2003-10-26 Thread Mogens Nørgaard
You had everybody convinced by your speach down there in South Africa! I 
think actually SQL Server SE is 1/3, not 2/3, of Oracle SE and 1/2 of EE 
as you state. DB2 is about the same as SQL Server. No idea about Sybase.

I have this radical idea that Oracle should include RAC in SE at no 
extra price (I think that would spread the product fast :) ), and 
include all the other options at no extra price in EE. I always wondered 
how much extra revenue these options really generated compared to all 
the extra work required to convince people and manage separate options, etc.

The OLAP thing, for instance, is included in SQL Server EE, but not in 
Oracle EE. But Oracle has other unique options (the security stuff, 
etc.) that would make it a good bargain then.

I think you're right: Oracle is too expensive at the moment for most 
uses and users.

Mogens

Niall Litchfield wrote:

Microsoft is approcimately 2/3rds the price for standard and 1/2 the
price for EE IIRC. It also has about 80-90% of the functionality of
Oracle. Oracle Std Edition One addresses all those single cpu servers
you use on production systems. 

It wasn't just bad ms marketing that saw me advocating them in SA,
Oracle really needs to wake up to the fact that it has a hideously
overpriced product for 90% of the businesses out there.

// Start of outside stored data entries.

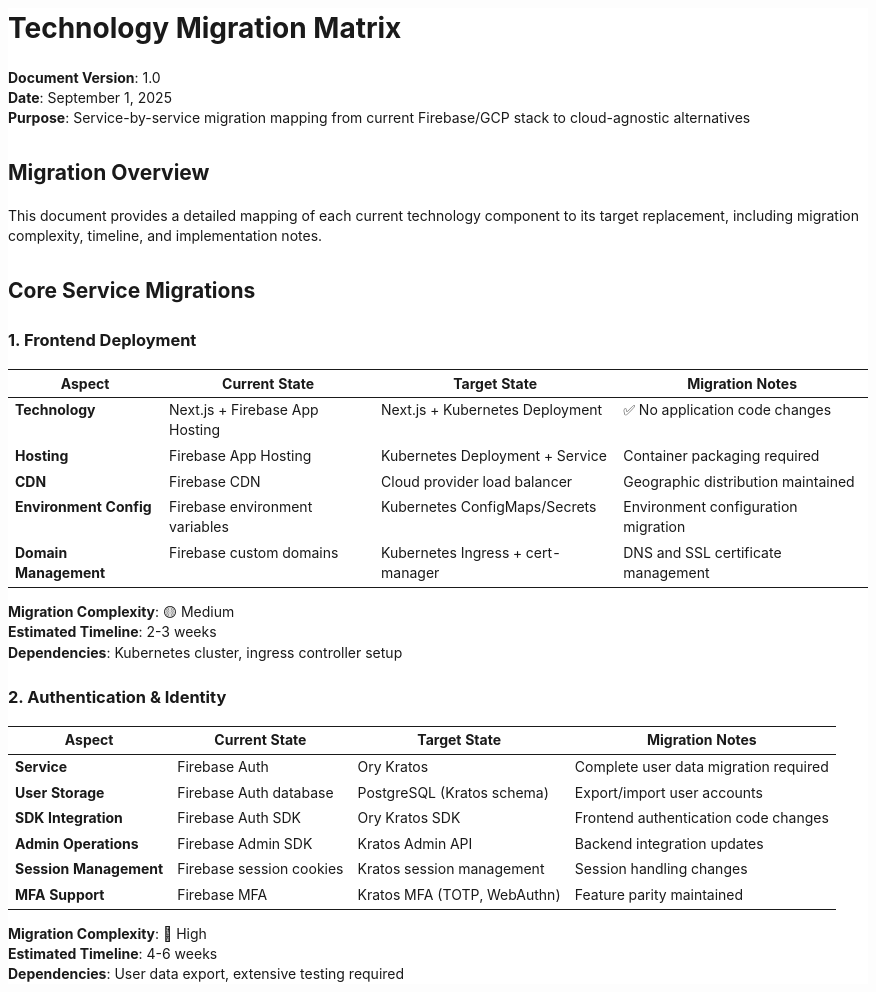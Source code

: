 # Technology Migration Matrix

**Document Version**: 1.0  
**Date**: September 1, 2025  
**Purpose**: Service-by-service migration mapping from current Firebase/GCP stack to cloud-agnostic alternatives

## Migration Overview

This document provides a detailed mapping of each current technology component to its target replacement, including migration complexity, timeline, and implementation notes.

## Core Service Migrations

### 1. Frontend Deployment

| Aspect | Current State | Target State | Migration Notes |
|--------|---------------|-------------|-----------------|
| **Technology** | Next.js + Firebase App Hosting | Next.js + Kubernetes Deployment | ✅ No application code changes |
| **Hosting** | Firebase App Hosting | Kubernetes Deployment + Service | Container packaging required |
| **CDN** | Firebase CDN | Cloud provider load balancer | Geographic distribution maintained |
| **Environment Config** | Firebase environment variables | Kubernetes ConfigMaps/Secrets | Environment configuration migration |
| **Domain Management** | Firebase custom domains | Kubernetes Ingress + cert-manager | DNS and SSL certificate management |

**Migration Complexity**: 🟡 Medium  
**Estimated Timeline**: 2-3 weeks  
**Dependencies**: Kubernetes cluster, ingress controller setup

### 2. Authentication & Identity

| Aspect | Current State | Target State | Migration Notes |
|--------|---------------|-------------|-----------------|
| **Service** | Firebase Auth | Ory Kratos | Complete user data migration required |
| **User Storage** | Firebase Auth database | PostgreSQL (Kratos schema) | Export/import user accounts |
| **SDK Integration** | Firebase Auth SDK | Ory Kratos SDK | Frontend authentication code changes |
| **Admin Operations** | Firebase Admin SDK | Kratos Admin API | Backend integration updates |
| **Session Management** | Firebase session cookies | Kratos session management | Session handling changes |
| **MFA Support** | Firebase MFA | Kratos MFA (TOTP, WebAuthn) | Feature parity maintained |

**Migration Complexity**: 🔴 High  
**Estimated Timeline**: 4-6 weeks  
**Dependencies**: User data export, extensive testing required

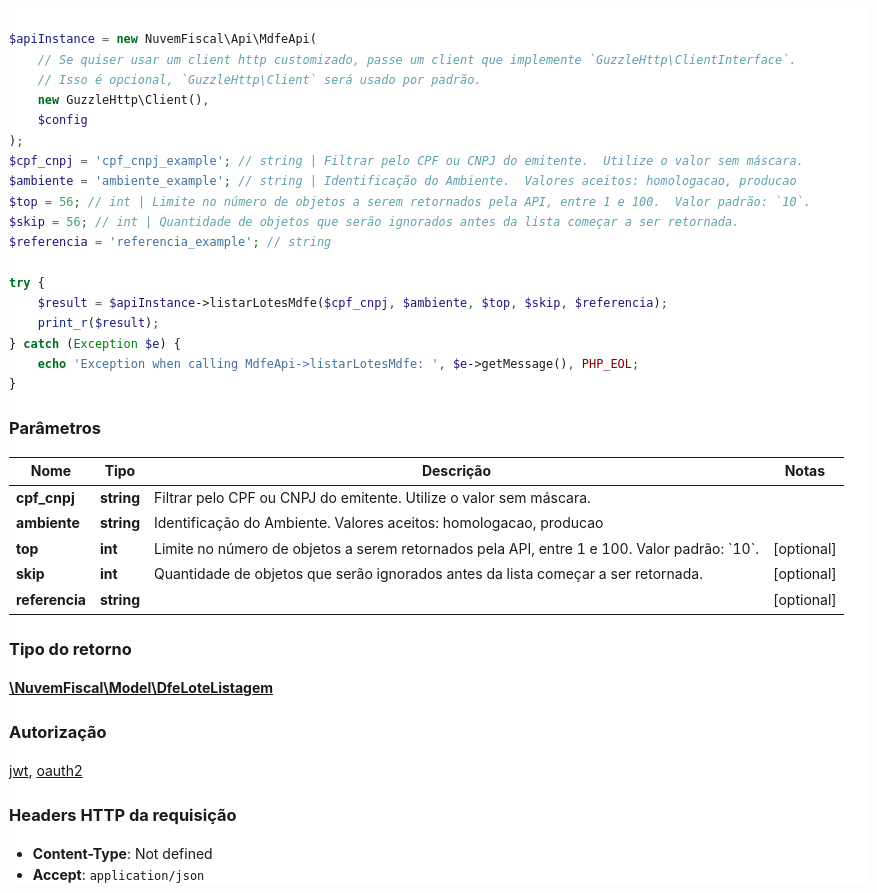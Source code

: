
 ```php

$apiInstance = new NuvemFiscal\Api\MdfeApi(
    // Se quiser usar um client http customizado, passe um client que implemente `GuzzleHttp\ClientInterface`.
    // Isso é opcional, `GuzzleHttp\Client` será usado por padrão.
    new GuzzleHttp\Client(),
    $config
);
$cpf_cnpj = 'cpf_cnpj_example'; // string | Filtrar pelo CPF ou CNPJ do emitente.  Utilize o valor sem máscara.
$ambiente = 'ambiente_example'; // string | Identificação do Ambiente.  Valores aceitos: homologacao, producao
$top = 56; // int | Limite no número de objetos a serem retornados pela API, entre 1 e 100.  Valor padrão: `10`.
$skip = 56; // int | Quantidade de objetos que serão ignorados antes da lista começar a ser retornada.
$referencia = 'referencia_example'; // string

try {
    $result = $apiInstance->listarLotesMdfe($cpf_cnpj, $ambiente, $top, $skip, $referencia);
    print_r($result);
} catch (Exception $e) {
    echo 'Exception when calling MdfeApi->listarLotesMdfe: ', $e->getMessage(), PHP_EOL;
}
```

### Parâmetros

| Nome | Tipo | Descrição  | Notas |
| ------------- | ------------- | ------------- | ------------- |
| **cpf_cnpj** | **string**| Filtrar pelo CPF ou CNPJ do emitente.  Utilize o valor sem máscara. | |
| **ambiente** | **string**| Identificação do Ambiente.  Valores aceitos: homologacao, producao | |
| **top** | **int**| Limite no número de objetos a serem retornados pela API, entre 1 e 100.  Valor padrão: &#x60;10&#x60;. | [optional] |
| **skip** | **int**| Quantidade de objetos que serão ignorados antes da lista começar a ser retornada. | [optional] |
| **referencia** | **string**|  | [optional] |

### Tipo do retorno

[**\NuvemFiscal\Model\DfeLoteListagem**](../Model/DfeLoteListagem.md)

### Autorização

[jwt](../../README.md#jwt), [oauth2](../../README.md#oauth2)

### Headers HTTP da requisição

- **Content-Type**: Not defined
- **Accept**: `application/json`
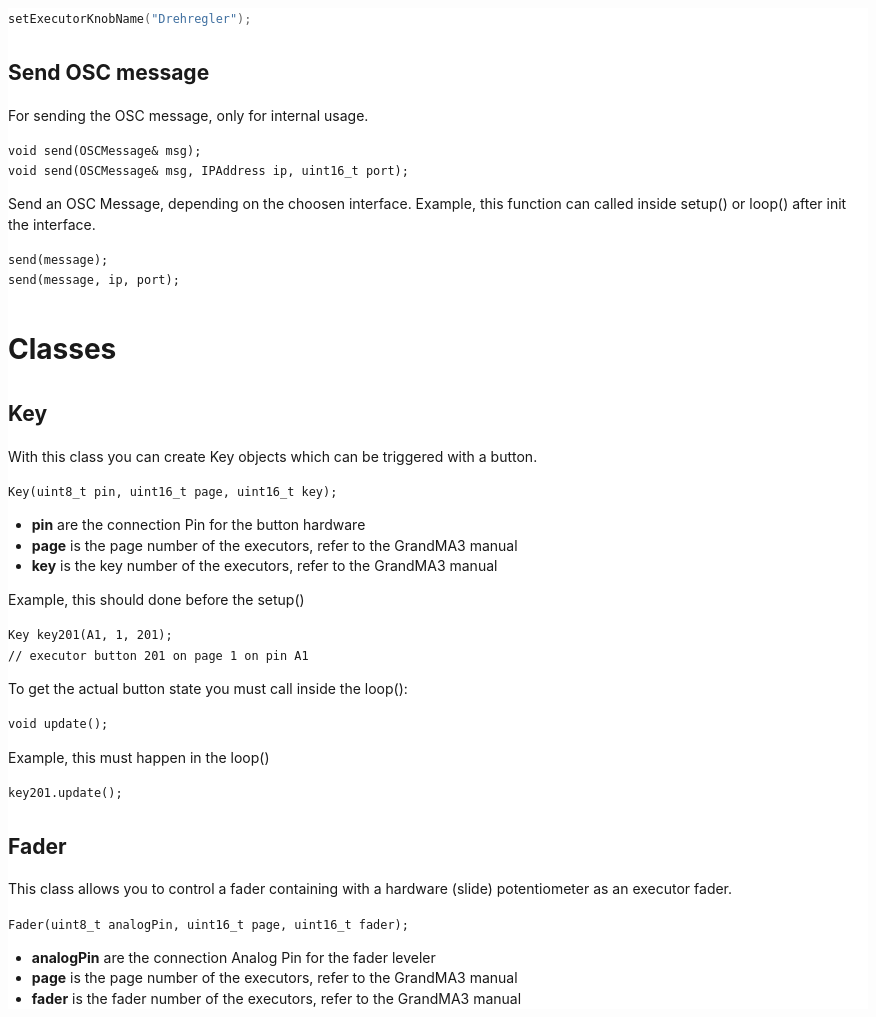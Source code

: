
 ```cpp
setExecutorKnobName("Drehregler");
```

## Send OSC message
For sending the OSC message, only for internal usage.
```
void send(OSCMessage& msg);
void send(OSCMessage& msg, IPAddress ip, uint16_t port);
```
Send an OSC Message, depending on the choosen interface.
Example, this function can called inside setup() or loop() after init the interface.
```
send(message);
send(message, ip, port);
```

# Classes

## **Key**
With this class you can create Key objects which can be triggered with a button.
```
Key(uint8_t pin, uint16_t page, uint16_t key);
```
- **pin** are the connection Pin for the button hardware
- **page** is the page number of the executors, refer to the GrandMA3 manual
- **key** is the key number of the executors, refer to the GrandMA3 manual

Example, this should done before the setup()
```
Key key201(A1, 1, 201);
// executor button 201 on page 1 on pin A1
```
To get the actual button state you must call inside the loop():
```
void update();
```
Example, this must happen in the loop() 
```
key201.update();
```

## **Fader**
This class allows you to control a fader containing  with a hardware (slide) potentiometer as an executor fader. 
```
Fader(uint8_t analogPin, uint16_t page, uint16_t fader);
```
- **analogPin** are the connection Analog Pin for the fader leveler
- **page** is the page number of the executors, refer to the GrandMA3 manual
- **fader** is the fader number of the executors, refer to the GrandMA3 manual
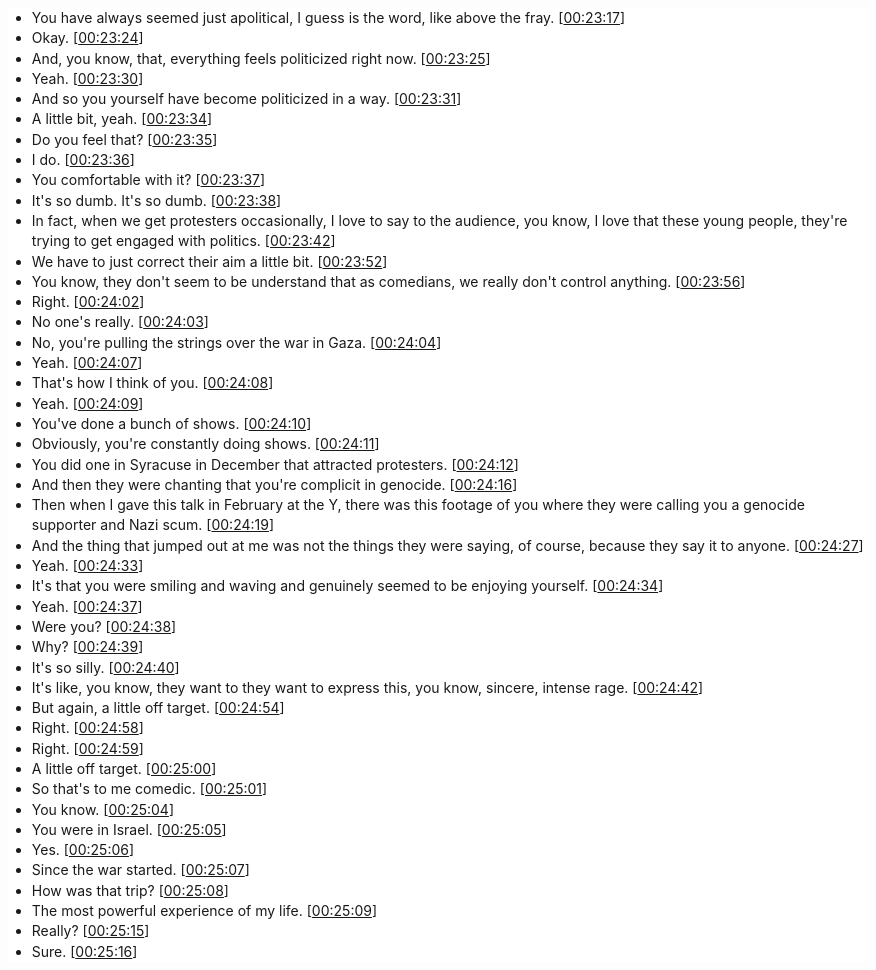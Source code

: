 *  You have always seemed just apolitical, I guess is the word, like above the fray. [[00:23:17](https://www.youtube.com/watch?v=TXAvkqXD-Fc&t=1397.4s)]
*  Okay. [[00:23:24](https://www.youtube.com/watch?v=TXAvkqXD-Fc&t=1404.4s)]
*  And, you know, that, everything feels politicized right now. [[00:23:25](https://www.youtube.com/watch?v=TXAvkqXD-Fc&t=1405.4s)]
*  Yeah. [[00:23:30](https://www.youtube.com/watch?v=TXAvkqXD-Fc&t=1410.4s)]
*  And so you yourself have become politicized in a way. [[00:23:31](https://www.youtube.com/watch?v=TXAvkqXD-Fc&t=1411.4s)]
*  A little bit, yeah. [[00:23:34](https://www.youtube.com/watch?v=TXAvkqXD-Fc&t=1414.4s)]
*  Do you feel that? [[00:23:35](https://www.youtube.com/watch?v=TXAvkqXD-Fc&t=1415.4s)]
*  I do. [[00:23:36](https://www.youtube.com/watch?v=TXAvkqXD-Fc&t=1416.4s)]
*  You comfortable with it? [[00:23:37](https://www.youtube.com/watch?v=TXAvkqXD-Fc&t=1417.4s)]
*  It's so dumb. It's so dumb. [[00:23:38](https://www.youtube.com/watch?v=TXAvkqXD-Fc&t=1418.4s)]
*  In fact, when we get protesters occasionally, I love to say to the audience, you know, I love that these young people, they're trying to get engaged with politics. [[00:23:42](https://www.youtube.com/watch?v=TXAvkqXD-Fc&t=1422.4s)]
*  We have to just correct their aim a little bit. [[00:23:52](https://www.youtube.com/watch?v=TXAvkqXD-Fc&t=1432.4s)]
*  You know, they don't seem to be understand that as comedians, we really don't control anything. [[00:23:56](https://www.youtube.com/watch?v=TXAvkqXD-Fc&t=1436.4s)]
*  Right. [[00:24:02](https://www.youtube.com/watch?v=TXAvkqXD-Fc&t=1442.4s)]
*  No one's really. [[00:24:03](https://www.youtube.com/watch?v=TXAvkqXD-Fc&t=1443.4s)]
*  No, you're pulling the strings over the war in Gaza. [[00:24:04](https://www.youtube.com/watch?v=TXAvkqXD-Fc&t=1444.4s)]
*  Yeah. [[00:24:07](https://www.youtube.com/watch?v=TXAvkqXD-Fc&t=1447.4s)]
*  That's how I think of you. [[00:24:08](https://www.youtube.com/watch?v=TXAvkqXD-Fc&t=1448.4s)]
*  Yeah. [[00:24:09](https://www.youtube.com/watch?v=TXAvkqXD-Fc&t=1449.4s)]
*  You've done a bunch of shows. [[00:24:10](https://www.youtube.com/watch?v=TXAvkqXD-Fc&t=1450.4s)]
*  Obviously, you're constantly doing shows. [[00:24:11](https://www.youtube.com/watch?v=TXAvkqXD-Fc&t=1451.4s)]
*  You did one in Syracuse in December that attracted protesters. [[00:24:12](https://www.youtube.com/watch?v=TXAvkqXD-Fc&t=1452.4s)]
*  And then they were chanting that you're complicit in genocide. [[00:24:16](https://www.youtube.com/watch?v=TXAvkqXD-Fc&t=1456.4s)]
*  Then when I gave this talk in February at the Y, there was this footage of you where they were calling you a genocide supporter and Nazi scum. [[00:24:19](https://www.youtube.com/watch?v=TXAvkqXD-Fc&t=1459.4s)]
*  And the thing that jumped out at me was not the things they were saying, of course, because they say it to anyone. [[00:24:27](https://www.youtube.com/watch?v=TXAvkqXD-Fc&t=1467.4s)]
*  Yeah. [[00:24:33](https://www.youtube.com/watch?v=TXAvkqXD-Fc&t=1473.4s)]
*  It's that you were smiling and waving and genuinely seemed to be enjoying yourself. [[00:24:34](https://www.youtube.com/watch?v=TXAvkqXD-Fc&t=1474.4s)]
*  Yeah. [[00:24:37](https://www.youtube.com/watch?v=TXAvkqXD-Fc&t=1477.4s)]
*  Were you? [[00:24:38](https://www.youtube.com/watch?v=TXAvkqXD-Fc&t=1478.4s)]
*  Why? [[00:24:39](https://www.youtube.com/watch?v=TXAvkqXD-Fc&t=1479.4s)]
*  It's so silly. [[00:24:40](https://www.youtube.com/watch?v=TXAvkqXD-Fc&t=1480.4s)]
*  It's like, you know, they want to they want to express this, you know, sincere, intense rage. [[00:24:42](https://www.youtube.com/watch?v=TXAvkqXD-Fc&t=1482.4s)]
*  But again, a little off target. [[00:24:54](https://www.youtube.com/watch?v=TXAvkqXD-Fc&t=1494.4s)]
*  Right. [[00:24:58](https://www.youtube.com/watch?v=TXAvkqXD-Fc&t=1498.4s)]
*  Right. [[00:24:59](https://www.youtube.com/watch?v=TXAvkqXD-Fc&t=1499.4s)]
*  A little off target. [[00:25:00](https://www.youtube.com/watch?v=TXAvkqXD-Fc&t=1500.4s)]
*  So that's to me comedic. [[00:25:01](https://www.youtube.com/watch?v=TXAvkqXD-Fc&t=1501.4s)]
*  You know. [[00:25:04](https://www.youtube.com/watch?v=TXAvkqXD-Fc&t=1504.4s)]
*  You were in Israel. [[00:25:05](https://www.youtube.com/watch?v=TXAvkqXD-Fc&t=1505.4s)]
*  Yes. [[00:25:06](https://www.youtube.com/watch?v=TXAvkqXD-Fc&t=1506.4s)]
*  Since the war started. [[00:25:07](https://www.youtube.com/watch?v=TXAvkqXD-Fc&t=1507.4s)]
*  How was that trip? [[00:25:08](https://www.youtube.com/watch?v=TXAvkqXD-Fc&t=1508.4s)]
*  The most powerful experience of my life. [[00:25:09](https://www.youtube.com/watch?v=TXAvkqXD-Fc&t=1509.4s)]
*  Really? [[00:25:15](https://www.youtube.com/watch?v=TXAvkqXD-Fc&t=1515.4s)]
*  Sure. [[00:25:16](https://www.youtube.com/watch?v=TXAvkqXD-Fc&t=1516.4s)]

Std Edition One
pricing is what Std Edition should be selling at IMO. 

Niall 

 

-Original Message-
From: [EMAIL PROTECTED] [mailto:[EMAIL PROTECTED] On 
Behalf Of Ryan
Sent: 23 October 2003 00:29
To: Multiple recipients of list ORACLE-L
Subject: Re: Oracle pricing ain't going down

what is the microsoft,. sybase, and ibm database pricing?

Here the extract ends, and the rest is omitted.